# WORK INSTRUCTIONS
Restate word for word the lines in the listing below, starting at the line containing "projects, attending city" and ending at the line containing "stamps. The rewards", both included; leave out the rest.

# EXTRACTED ENTRIES
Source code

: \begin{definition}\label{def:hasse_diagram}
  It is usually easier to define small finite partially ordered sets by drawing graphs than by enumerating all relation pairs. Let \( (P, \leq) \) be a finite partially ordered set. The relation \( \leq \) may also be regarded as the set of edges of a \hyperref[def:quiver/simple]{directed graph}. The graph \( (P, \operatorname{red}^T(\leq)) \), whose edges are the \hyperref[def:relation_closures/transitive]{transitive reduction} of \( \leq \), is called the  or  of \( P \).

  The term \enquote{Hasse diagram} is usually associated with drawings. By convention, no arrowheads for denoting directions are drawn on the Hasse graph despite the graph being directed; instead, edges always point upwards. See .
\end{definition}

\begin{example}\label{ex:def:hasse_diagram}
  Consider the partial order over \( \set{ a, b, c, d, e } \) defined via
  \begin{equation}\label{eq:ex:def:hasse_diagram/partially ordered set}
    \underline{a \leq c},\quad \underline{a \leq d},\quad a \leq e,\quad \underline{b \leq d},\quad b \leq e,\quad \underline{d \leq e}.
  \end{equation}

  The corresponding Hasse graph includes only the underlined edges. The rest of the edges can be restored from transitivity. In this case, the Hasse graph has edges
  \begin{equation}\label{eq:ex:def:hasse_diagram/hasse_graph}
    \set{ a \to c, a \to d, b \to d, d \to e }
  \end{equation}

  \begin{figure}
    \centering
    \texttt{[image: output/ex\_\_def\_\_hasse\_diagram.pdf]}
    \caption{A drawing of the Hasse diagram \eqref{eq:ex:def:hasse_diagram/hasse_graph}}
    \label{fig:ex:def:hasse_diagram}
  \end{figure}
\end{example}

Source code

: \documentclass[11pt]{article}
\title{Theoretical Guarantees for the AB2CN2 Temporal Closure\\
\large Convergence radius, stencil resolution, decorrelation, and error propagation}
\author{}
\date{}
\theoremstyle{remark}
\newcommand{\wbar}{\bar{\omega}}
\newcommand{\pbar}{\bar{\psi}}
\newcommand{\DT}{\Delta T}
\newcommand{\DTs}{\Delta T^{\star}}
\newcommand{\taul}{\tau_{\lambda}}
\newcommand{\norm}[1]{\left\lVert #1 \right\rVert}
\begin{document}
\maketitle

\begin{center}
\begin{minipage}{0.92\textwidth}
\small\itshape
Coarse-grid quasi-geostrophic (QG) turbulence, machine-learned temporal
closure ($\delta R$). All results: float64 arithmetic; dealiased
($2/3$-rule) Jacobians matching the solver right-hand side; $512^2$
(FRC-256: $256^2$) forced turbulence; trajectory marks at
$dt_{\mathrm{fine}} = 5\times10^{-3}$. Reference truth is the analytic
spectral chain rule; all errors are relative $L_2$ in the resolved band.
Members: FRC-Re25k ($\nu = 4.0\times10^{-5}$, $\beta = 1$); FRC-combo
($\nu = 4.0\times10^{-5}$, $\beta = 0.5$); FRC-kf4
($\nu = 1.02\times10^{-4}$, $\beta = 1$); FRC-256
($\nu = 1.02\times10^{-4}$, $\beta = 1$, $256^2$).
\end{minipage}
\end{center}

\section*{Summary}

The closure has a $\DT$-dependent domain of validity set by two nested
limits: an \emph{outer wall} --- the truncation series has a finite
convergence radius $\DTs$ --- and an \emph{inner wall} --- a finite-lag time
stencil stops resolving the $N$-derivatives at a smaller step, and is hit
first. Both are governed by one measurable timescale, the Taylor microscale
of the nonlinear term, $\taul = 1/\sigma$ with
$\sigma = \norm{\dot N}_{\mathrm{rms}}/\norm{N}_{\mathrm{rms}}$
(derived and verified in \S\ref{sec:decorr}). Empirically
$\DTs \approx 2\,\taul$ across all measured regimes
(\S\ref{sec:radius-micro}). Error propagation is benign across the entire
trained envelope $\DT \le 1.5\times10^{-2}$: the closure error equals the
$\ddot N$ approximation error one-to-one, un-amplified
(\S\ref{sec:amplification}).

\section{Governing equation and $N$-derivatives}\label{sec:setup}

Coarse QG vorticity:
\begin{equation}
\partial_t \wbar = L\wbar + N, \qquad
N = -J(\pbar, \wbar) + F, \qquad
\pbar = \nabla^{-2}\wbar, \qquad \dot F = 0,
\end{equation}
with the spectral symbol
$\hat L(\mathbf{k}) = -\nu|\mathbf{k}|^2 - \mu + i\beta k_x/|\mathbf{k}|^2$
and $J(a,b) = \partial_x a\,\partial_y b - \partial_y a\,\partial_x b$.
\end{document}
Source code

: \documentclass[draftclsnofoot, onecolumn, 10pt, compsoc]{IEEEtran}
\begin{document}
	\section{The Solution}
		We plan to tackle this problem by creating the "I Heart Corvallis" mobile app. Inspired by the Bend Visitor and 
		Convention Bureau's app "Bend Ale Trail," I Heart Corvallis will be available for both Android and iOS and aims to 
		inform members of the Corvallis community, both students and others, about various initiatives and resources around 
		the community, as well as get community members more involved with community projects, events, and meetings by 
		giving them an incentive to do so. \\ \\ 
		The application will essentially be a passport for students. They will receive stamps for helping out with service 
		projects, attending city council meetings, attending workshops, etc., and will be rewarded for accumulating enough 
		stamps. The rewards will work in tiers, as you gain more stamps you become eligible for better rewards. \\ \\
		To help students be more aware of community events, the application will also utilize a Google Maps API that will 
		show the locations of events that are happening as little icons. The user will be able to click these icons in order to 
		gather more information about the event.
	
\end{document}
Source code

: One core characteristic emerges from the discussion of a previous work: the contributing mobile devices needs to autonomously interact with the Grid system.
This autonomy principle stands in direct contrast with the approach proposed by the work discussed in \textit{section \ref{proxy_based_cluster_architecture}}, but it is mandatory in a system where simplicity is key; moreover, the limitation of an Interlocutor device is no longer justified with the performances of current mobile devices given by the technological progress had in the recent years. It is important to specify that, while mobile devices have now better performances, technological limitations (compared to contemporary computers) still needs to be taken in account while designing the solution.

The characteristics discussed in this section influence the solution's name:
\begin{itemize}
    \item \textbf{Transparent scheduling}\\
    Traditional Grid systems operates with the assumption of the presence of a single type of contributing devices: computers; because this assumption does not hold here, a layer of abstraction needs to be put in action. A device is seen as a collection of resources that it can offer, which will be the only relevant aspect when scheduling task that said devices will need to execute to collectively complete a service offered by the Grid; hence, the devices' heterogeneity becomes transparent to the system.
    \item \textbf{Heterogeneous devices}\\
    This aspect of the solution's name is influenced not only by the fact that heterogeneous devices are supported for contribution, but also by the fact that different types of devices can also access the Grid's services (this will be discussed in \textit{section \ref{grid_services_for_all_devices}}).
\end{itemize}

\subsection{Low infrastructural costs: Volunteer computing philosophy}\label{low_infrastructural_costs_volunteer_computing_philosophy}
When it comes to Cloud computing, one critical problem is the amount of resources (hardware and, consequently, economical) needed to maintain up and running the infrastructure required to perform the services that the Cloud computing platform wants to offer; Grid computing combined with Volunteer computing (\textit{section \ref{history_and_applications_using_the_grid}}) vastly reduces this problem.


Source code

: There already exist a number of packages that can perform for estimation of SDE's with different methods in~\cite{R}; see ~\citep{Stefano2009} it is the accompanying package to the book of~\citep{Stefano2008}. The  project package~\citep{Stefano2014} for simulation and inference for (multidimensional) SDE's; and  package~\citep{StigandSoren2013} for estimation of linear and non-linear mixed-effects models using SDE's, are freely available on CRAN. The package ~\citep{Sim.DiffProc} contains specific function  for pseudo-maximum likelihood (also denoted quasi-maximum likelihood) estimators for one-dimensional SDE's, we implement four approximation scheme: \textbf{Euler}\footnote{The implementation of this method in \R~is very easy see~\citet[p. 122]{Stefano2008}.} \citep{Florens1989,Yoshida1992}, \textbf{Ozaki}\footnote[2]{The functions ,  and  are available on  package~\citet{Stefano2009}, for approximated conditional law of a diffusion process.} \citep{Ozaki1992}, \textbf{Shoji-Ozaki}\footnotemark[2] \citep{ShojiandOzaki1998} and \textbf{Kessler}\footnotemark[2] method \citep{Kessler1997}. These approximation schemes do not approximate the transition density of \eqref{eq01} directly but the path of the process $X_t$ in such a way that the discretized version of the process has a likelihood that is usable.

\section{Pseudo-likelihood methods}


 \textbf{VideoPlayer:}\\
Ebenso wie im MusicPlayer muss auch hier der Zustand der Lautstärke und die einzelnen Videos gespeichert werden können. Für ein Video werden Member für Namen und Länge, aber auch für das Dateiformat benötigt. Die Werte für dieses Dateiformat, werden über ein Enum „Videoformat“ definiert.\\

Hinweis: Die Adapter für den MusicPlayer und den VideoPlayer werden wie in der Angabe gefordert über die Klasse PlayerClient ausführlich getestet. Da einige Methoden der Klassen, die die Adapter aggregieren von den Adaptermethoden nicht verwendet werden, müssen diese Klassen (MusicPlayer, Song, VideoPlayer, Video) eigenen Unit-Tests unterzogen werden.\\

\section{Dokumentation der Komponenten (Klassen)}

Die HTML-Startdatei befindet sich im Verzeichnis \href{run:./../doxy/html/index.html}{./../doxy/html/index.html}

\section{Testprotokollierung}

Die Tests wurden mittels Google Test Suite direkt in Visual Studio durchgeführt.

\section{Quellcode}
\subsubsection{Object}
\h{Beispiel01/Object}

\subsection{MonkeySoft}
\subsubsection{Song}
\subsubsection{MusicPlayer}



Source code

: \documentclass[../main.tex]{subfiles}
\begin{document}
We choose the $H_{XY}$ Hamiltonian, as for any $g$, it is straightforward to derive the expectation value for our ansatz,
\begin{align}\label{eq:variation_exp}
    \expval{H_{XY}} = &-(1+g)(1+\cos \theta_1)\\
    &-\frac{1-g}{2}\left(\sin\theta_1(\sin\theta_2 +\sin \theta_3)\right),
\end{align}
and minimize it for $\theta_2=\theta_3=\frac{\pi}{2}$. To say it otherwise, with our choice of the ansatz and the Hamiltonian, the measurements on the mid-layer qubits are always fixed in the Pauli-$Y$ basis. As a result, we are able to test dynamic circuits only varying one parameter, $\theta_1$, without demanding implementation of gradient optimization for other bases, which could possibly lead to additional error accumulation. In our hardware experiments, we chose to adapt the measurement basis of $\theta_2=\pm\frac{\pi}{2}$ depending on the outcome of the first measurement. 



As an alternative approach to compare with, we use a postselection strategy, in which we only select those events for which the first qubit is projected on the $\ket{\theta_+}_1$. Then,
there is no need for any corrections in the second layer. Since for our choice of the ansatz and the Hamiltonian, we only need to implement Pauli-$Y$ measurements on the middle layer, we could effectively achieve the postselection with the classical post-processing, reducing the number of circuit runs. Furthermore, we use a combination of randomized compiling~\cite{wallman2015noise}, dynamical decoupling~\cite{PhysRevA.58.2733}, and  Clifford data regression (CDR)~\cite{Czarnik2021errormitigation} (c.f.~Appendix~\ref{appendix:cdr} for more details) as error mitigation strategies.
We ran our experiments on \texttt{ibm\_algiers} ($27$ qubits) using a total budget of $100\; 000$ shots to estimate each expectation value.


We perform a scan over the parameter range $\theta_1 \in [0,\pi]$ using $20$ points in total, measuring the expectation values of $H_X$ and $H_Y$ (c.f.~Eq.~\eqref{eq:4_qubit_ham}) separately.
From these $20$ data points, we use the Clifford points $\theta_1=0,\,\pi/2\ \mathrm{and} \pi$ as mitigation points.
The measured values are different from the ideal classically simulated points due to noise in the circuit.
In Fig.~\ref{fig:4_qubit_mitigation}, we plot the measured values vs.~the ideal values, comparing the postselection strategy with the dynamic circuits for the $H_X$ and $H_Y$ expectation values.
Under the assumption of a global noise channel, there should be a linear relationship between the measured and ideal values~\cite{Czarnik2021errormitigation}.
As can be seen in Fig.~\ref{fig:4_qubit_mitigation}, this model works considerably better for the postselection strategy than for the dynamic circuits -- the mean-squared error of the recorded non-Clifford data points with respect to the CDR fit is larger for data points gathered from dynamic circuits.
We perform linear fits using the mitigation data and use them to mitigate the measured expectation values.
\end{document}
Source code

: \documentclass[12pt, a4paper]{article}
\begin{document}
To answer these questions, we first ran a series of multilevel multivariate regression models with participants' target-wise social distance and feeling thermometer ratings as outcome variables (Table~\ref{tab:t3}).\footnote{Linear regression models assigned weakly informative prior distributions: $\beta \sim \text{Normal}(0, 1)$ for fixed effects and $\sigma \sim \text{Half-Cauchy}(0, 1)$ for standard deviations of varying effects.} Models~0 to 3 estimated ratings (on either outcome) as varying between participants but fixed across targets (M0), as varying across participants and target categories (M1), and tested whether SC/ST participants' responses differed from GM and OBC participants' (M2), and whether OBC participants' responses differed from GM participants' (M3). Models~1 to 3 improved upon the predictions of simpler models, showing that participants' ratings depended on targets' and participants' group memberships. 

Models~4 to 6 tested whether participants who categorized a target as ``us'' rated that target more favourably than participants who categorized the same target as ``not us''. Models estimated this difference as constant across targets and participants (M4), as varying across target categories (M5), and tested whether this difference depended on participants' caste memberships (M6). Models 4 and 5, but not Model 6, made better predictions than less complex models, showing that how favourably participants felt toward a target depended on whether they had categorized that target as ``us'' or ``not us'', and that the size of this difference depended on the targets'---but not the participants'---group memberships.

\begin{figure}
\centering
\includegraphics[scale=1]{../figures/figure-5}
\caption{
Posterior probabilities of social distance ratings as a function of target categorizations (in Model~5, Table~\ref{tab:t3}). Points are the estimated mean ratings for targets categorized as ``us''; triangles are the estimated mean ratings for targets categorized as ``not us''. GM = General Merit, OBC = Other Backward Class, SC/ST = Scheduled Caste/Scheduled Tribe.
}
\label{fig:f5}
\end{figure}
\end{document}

# SOLUTION FOR THIS EXERCISE
		projects, attending city council meetings, attending workshops, etc., and will be rewarded for accumulating enough 
		stamps. The rewards will work in tiers, as you gain more stamps you become eligible for better rewards. \\ \\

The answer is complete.